She crossed her arms over her chest.
“What? It doesn't work?”
She had given him an excuse.
“Yeah, it doesn't,” he shot back angrily. Even if he was dead, he was still a man and it wasn't something he cared to admit.
The woman stopped then, seeming ashamed that she had forced him to admit it. After a while, she spoke up.
“Does it just, not work or is something wrong with it?”
Zhevir gave her a sidelong look and sighed, running his hands over his face and through his hair. What was he going to tell her? He didn't have anything in his body to get it up with? That would be hard to explain.
“The other girls tell me you're kind of strange.”
“Strange?”
“Yeah, like,” he hesitated, looking down and fussing with the bed covers. “You stop and listen to their hearts a lot, their pulses.”
So they had noticed. Zhevir had never been with this woman before, but if she had heard stories, there was a chance she had noticed as well.
“You're a vampire, aren't you?”
That lost Zhevir.
“A what?”
“You know. One of those sexual deviants. The girls tell me the noblemen are really getting into it.”
A sexual deviant certainly wasn't what Zhevir had been thinking about.
“That doesn't explain what it is.”
“Blood,” she said flatly. “I mean, the noblemen can have whichever woman they want, right? Some of 'em get mean and hit us. Guess they up and decided that if they can break the skin, they should be able to have that, too.”
Zhevir looked at her.
“What are you suggesting?”
She slipped from the bed to rummage in a worn sack on the floor. She produced a knife, a long thing, probably used for fishing at one point, with a sharp edge only on one side.
“The Mistress tells us we're allowed to.
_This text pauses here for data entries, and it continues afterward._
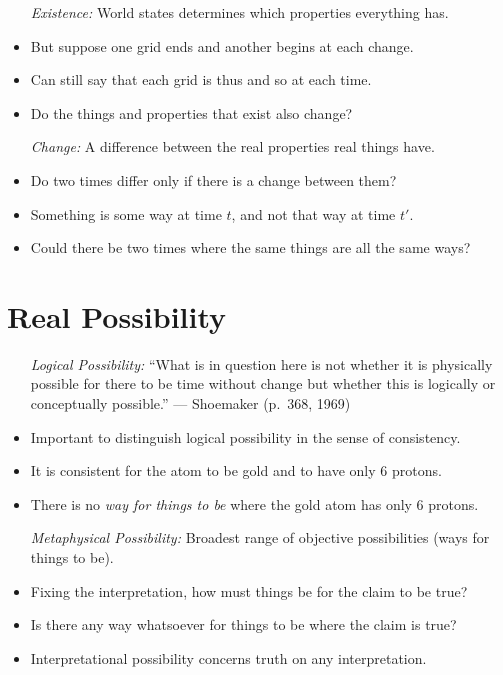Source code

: \documentclass[a4paper, 11pt]{article} %
\begin{document}
\begin{itemize}
  \item[\it Existence:] World states determines which properties everything has.
    \item But suppose one grid ends and another begins at each change.
    \item Can still say that each grid is thus and so at each time.
    \item Do the things and properties that exist also change?
  \item[\it Change:] A difference between the real properties real things have.
    \item Do two times differ only if there is a change between them?
    \item Something is some way at time $t$, and not that way at time $t'$.
    \item Could there be two times where the same things are all the same ways?
\end{itemize}




\section*{Real Possibility}

\begin{itemize}
  \item[\it Logical Possibility:] ``What is in question here is not whether it is physically possible for there to be time without change but whether this is logically or conceptually possible.'' --- Shoemaker (p.~368, 1969)
    \item Important to distinguish logical possibility in the sense of consistency.
    \item It is consistent for the atom to be gold and to have only 6 protons.
    \item There is no \textit{way for things to be} where the gold atom has only 6 protons.
  \item[\it Metaphysical Possibility:] Broadest range of objective possibilities (ways for things to be).
    \item Fixing the interpretation, how must things be for the claim to be true?
    \item Is there any way whatsoever for things to be where the claim is true?
    \item Interpretational possibility concerns truth on any interpretation.
\end{itemize}
\end{document}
It's good for all of us if we do.”
She probably meant they got to charge more of a man if he cut one of her girls. Sliding back into bed, she carefully took the point of the knife and pressed it to her fingertip. A small point of blood welled up around it.
Zhevir watched it intently, oddly fascinated by the small drop. He could smell the metallic tang of it. He recoiled a bit when she pushed her finger towards his face, trying to stay focused on it.
“Go on,” she urged.
When the dark elf didn't immediately do anything, she crawled into his lap and pressed her finger to his lips, smearing the blood there, bright red against black. The scent alone was intoxicating, but when gently lapped at his lips to wipe the stuff away, he moaned softly. It made the woman smile. Slipping away again, she danced out of the room and returned a short while later with a small tin box. Evidently she had gone to speak with another one of the girls who had experience with these “vampires” as she started laying out bandages on the only rickety table in the room.
What were they doing? Zhevir didn't drink blood! This was madness! But the coppery flavor lingered on his tongue and his body ached for it in a way he hadn't felt since he was alive. He was confused and he felt lightheaded. Did this make him a monster? The woman was surrendering her blood willingly, though, he hadn't asked for it or commanded it of her. Hell, he hadn't even hit her to suck the blood from his knuckles. Would anyone notice? Would anyone care? The questions rattled around in his skull, each screaming in demand for an answer Zhevir didn't have. Meanwhile, the woman climbed back into his lap, seemingly entirely at ease with what was about to happen.
Closing one eye, as one does when expecting a a sharp pinch, the woman pressed the blade to her chest and moved swiftly, opening a long gash. Zhevir tried to cry out, tell her to stop, but his protests were muffled when she reached out and dragged his mouth to her wound. It was enough that it would have probably made a normal man sick, vampire or not, but the blood settled in a searing hot pool in Zhevir's gut and he could feel small rivulets of it running over his lips and down his chin. She had cut herself deeply.
As abruptly as she had dragged him in, the woman pushed Zhevir away and slapped a sheet of cloth over her wound and pressed down.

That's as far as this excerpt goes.